» **Brief**
How many lines in these records hold the string "features"? Reply with the number alone.
++++ Given information
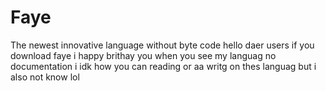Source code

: # Faye
The newest innovative language without byte code
hello daer users if you download faye i happy brithay you when you see my languag no documentation
i idk how you can reading or aa writg on thes languag but i also not know lol
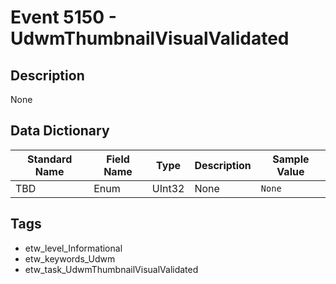 # Event 5150 - UdwmThumbnailVisualValidated

## Description
None

## Data Dictionary
|Standard Name|Field Name|Type|Description|Sample Value|
|---|---|---|---|---|
|TBD|Enum|UInt32|None|`None`|

## Tags
* etw_level_Informational
* etw_keywords_Udwm
* etw_task_UdwmThumbnailVisualValidated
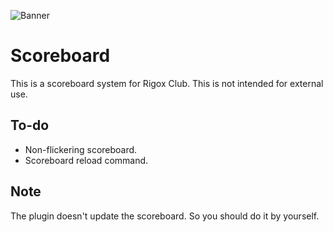 ![](https://i.imgur.com/OcK67UY.png "Banner")

# Scoreboard
This is a scoreboard system for Rigox Club. This is not
intended for external use.

## To-do
 *   Non-flickering scoreboard.
 *   Scoreboard reload command.

## Note
The plugin doesn't update the scoreboard. So you should do it by
yourself.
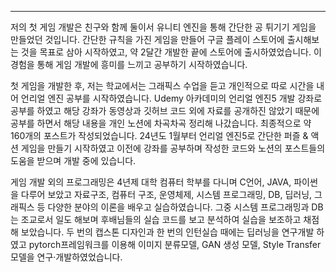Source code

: ---
저의 첫 게임 개발은 친구와 함께 둘이서 유니티 엔진을 통해 간단한 공 튀기기 게임을 만들었던 것입니다. 간단한 규칙을 가진 게임을 만들어 구글 플레이 스토어에 출시해보는 것을 목표로 삼아 시작하였고, 약 2달간 개발한 끝에 스토어에 출시하였었습니다. 이 경험을 통해 게임 개발에 흥미를 느끼고 공부하기 시작하였습니다.

첫 게임을 개발한 후, 저는 학교에서는 그래픽스 수업을 듣고 개인적으로 따로 시간을 내어 언리얼 엔진 공부를 시작하였습니다. Udemy 아카데미의 언리얼 엔진5 개발 강좌로 공부를 하였고 해당 강좌가 동영상과 깃허브 코드 외에 자료를 공개하진 않았기 때문에 공부를 하면서 해당 내용을 개인 노션에 차곡차곡 정리해 나갔습니다. 최종적으로 약 160개의 포스트가 작성되었습니다.
24년도 1월부터 언리얼 엔진5로 간단한 퍼즐 &amp; 액션 게임을 만들기 시작하였고 이전에 강좌를 공부하며 작성한 코드와 노션의 포스트들의 도움을 받으며 개발 중에 있습니다.

게임 개발 외의 프로그래밍은 4년제 대학 컴퓨터 학부를 다니며 C언어, JAVA, 파이썬을 다루어 보았고 자료구조, 컴퓨터 구조, 운영체제, 시스템 프로그래밍, DB, 딥러닝, 그래픽스 등 다양한 분야의 이론을 배우고 실습하였습니다. 그중 시스템 프로그래밍과 DB는 조교로서 일도 해보며 후배님들의 실습 코드를 보고 분석하여 실습을 보조하고 채점해 보았습니다. 두 번의 캡스톤 디자인과 한 번의 인턴실습 때에는 딥러닝을 연구개발 하였고 pytorch프레임워크를 이용해 이미지 분류모델, GAN 생성 모델, Style Transfer 모델을 연구·개발하였었습니다.
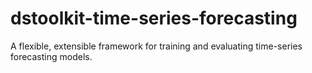 # dstoolkit-time-series-forecasting
A flexible, extensible framework for training and evaluating time-series forecasting models.
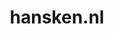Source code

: ---
layout: post
title: "hansken.nl"
internal_url: "/dutchgov/hansken.nl.html"
subdomains_count: 4
all_subdomains_count: 4
urls_count: 4
ssl_rank: 100
http_rank: 70
url_link: /data/hansken.nl/urls.txt
all_subdomains_link: /data/hansken.nl/all_subdomains.txt
subdomains_link: /data/hansken.nl/subdomains.txt
categories: dutchgov
---
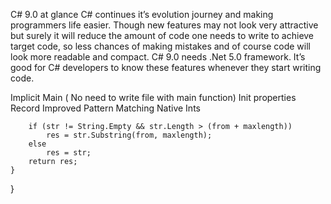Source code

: C# 9.0 at glance
C# continues it’s evolution journey and making programmers life easier. Though new features may not look very attractive but surely it will reduce the amount of code one needs to write to achieve target code, so less chances of making mistakes and of course code will look more readable and compact.
C# 9.0 needs .Net 5.0 framework. It’s good for C# developers to know these features whenever they start writing code.


Implicit Main ( No need to write file with main function)
Init properties
Record
Improved Pattern Matching
Native Ints


        if (str != String.Empty && str.Length > (from + maxlength))
            res = str.Substring(from, maxlength);
        else
            res = str;
        return res;
    }
}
++++++++
» **Response box**
2